I left around 11:20 p.m., earlier than I thought I’d be out. As usual, our office is the only one in the building with the lights on that late and our cars are the only ones left in the parking lot. I often think if people could see how this all works, they wouldn’t believe we actually get a paper out every day.

This wraps up my second summer writing for The Saratoga Special. I applied last year after I saw a posting for the job on Twitter. I interviewed with Tom at Uncommon Grounds in Saratoga with certainty that I wouldn’t get the position. When I applied last year, I didn’t think they would take a 21-year-old who’s main experience came from writing about trotters and pacers and who goes to school for accounting. I was wrong.

Even after I got the position, I didn’t feel very confident about my early contributions. For a few weeks, I really wasn’t sure if I was doing a good job, even though they frequently told me I was. As more papers went out, the edits to my stories grew fewer and I gained confidence.

Toward the end of the meet last year, I had one moment that made me feel like I finally got it. It was the morning after Travers Day, the morning after I wrote about Runhappy’s freakish performance in the King’s Bishop, the morning after another late night at the office.

I got ready to go the track and checked my phone. An email from Sean sat on the home screen. Sean had never emailed me before. We hadn’t even talked that much around the office or at the races at that point. The subject read simply, “King’s Bishop.” The message’s preview read, “Brandon, I just sat down and read your recap of the King’s Bishop …”

I got nervous. I thought, if he’s emailing me, if this can’t wait until later, I must have really screwed something up. I swiped my finger across the screen and pulled up the full message.

I just sat down and read your recap of the King’s Bishop, wow, you did a great job. I appreciate your effort and ability. Thanks for being part of The Special this summer.

Relief. Happiness. Pride. The rest of the meet came a lot easier.

Shortly after the season, Tom asked me to come back this year. It was an easy yes. The second year has been even better than the first. I felt better about my writing and my interviewing, I already knew so many people whereas last year everyone I met was a new face and the whole process came easier.

The last week of the meet I listened to security guards, gaming commission officials, whitecaps and everyone else say they can’t wait for the meet to end. They can’t wait to get home, sleep in their own bed, mow the grass that’s consumed their houses over the last two months. For me, this is home. The end is bittersweet.

Everyone asks me where I go after the meet and they’re almost always surprised. I go back to Siena College to finish my Masters in Accounting degree. Yes, accounting. Not writing, journalism or anything like that. Racing is more of a hobby for me and I’m happy to keep it that way. Saratoga is my home track and it’s a great meet, but I don’t think I could do this year round.
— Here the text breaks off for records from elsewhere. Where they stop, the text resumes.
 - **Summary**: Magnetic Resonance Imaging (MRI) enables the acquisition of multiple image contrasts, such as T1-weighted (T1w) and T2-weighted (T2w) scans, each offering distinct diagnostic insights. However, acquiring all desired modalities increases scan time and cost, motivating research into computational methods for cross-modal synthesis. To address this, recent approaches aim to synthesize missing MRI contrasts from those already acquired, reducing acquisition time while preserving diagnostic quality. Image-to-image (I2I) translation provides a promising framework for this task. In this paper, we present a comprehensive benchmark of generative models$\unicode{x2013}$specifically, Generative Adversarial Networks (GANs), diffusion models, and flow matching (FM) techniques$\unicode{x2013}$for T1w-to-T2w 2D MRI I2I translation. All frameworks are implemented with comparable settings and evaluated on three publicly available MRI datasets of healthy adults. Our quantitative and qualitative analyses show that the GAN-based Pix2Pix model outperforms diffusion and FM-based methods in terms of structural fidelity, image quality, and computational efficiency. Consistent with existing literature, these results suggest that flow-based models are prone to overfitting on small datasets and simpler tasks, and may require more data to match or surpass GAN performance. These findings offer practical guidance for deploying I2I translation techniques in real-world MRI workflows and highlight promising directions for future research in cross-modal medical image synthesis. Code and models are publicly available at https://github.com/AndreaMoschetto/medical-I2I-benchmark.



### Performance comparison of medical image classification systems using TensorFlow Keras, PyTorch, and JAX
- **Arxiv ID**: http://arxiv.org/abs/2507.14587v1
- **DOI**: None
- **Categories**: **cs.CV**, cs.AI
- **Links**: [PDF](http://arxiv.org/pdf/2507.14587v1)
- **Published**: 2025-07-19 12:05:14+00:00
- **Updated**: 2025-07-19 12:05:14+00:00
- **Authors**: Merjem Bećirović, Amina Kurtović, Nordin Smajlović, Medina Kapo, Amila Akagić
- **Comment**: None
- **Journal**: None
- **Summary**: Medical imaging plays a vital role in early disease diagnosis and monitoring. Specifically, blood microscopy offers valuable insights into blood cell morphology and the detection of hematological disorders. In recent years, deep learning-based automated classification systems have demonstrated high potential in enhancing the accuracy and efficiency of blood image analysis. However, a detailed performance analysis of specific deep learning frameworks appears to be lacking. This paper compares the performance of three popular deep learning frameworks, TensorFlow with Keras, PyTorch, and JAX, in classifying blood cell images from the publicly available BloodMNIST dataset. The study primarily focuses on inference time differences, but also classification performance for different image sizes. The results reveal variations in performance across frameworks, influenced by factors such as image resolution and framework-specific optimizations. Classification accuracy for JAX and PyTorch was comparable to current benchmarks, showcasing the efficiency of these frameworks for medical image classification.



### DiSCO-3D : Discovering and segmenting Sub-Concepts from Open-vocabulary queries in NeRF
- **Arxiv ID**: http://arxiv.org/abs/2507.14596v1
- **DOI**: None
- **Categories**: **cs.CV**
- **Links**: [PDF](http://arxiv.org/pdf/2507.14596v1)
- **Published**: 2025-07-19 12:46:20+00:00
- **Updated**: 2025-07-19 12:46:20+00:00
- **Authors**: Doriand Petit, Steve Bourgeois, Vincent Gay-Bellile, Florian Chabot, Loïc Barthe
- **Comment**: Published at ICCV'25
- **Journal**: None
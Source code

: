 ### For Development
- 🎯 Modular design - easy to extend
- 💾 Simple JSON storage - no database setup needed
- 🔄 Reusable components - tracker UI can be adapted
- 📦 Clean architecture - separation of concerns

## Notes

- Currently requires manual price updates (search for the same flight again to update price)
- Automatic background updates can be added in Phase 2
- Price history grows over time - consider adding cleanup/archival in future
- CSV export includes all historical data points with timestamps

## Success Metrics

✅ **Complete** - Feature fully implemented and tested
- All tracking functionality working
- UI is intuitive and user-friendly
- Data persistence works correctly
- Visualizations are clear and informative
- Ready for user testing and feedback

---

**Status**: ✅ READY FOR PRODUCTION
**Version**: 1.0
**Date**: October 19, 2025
I tried that with harness racing and became jaded and fed up with the sport. That won’t happen with Saratoga. Now, I’ll finish the CPA exam (I passed two sections just before the meet and have two to go) and start looking for internships for the winter. And of course, I follow the sport daily, but as a fan.

I’m not sure what next summer holds yet. Will I be in a full-time position? Probably. Will I still find a way to spend as much time as possible here? Definitely. Sean’s already made a deal with me to cover the Smart N Fancy Stakes every year from now on. It started as a joke after we finished the paper on Travers night, but I plan on taking him up on it.

This year was one for the books. I saw Frosted and Songbird run twice. I saw Arrogate break a track record I wasn’t sure could be broken. I met a lot of great people and shared their stories, tales that would have otherwise gone untold. Like Raymond Handal winning his first race in Saratoga or owner Scott Summers’ love for his horse, Mind Your Biscuits. Finally, I worked with a great team again this year.

Thanks for another great year, Saratoga. It will feel like forever until next summer rolls around, but once the gates open, it will be like we never left. See you next year.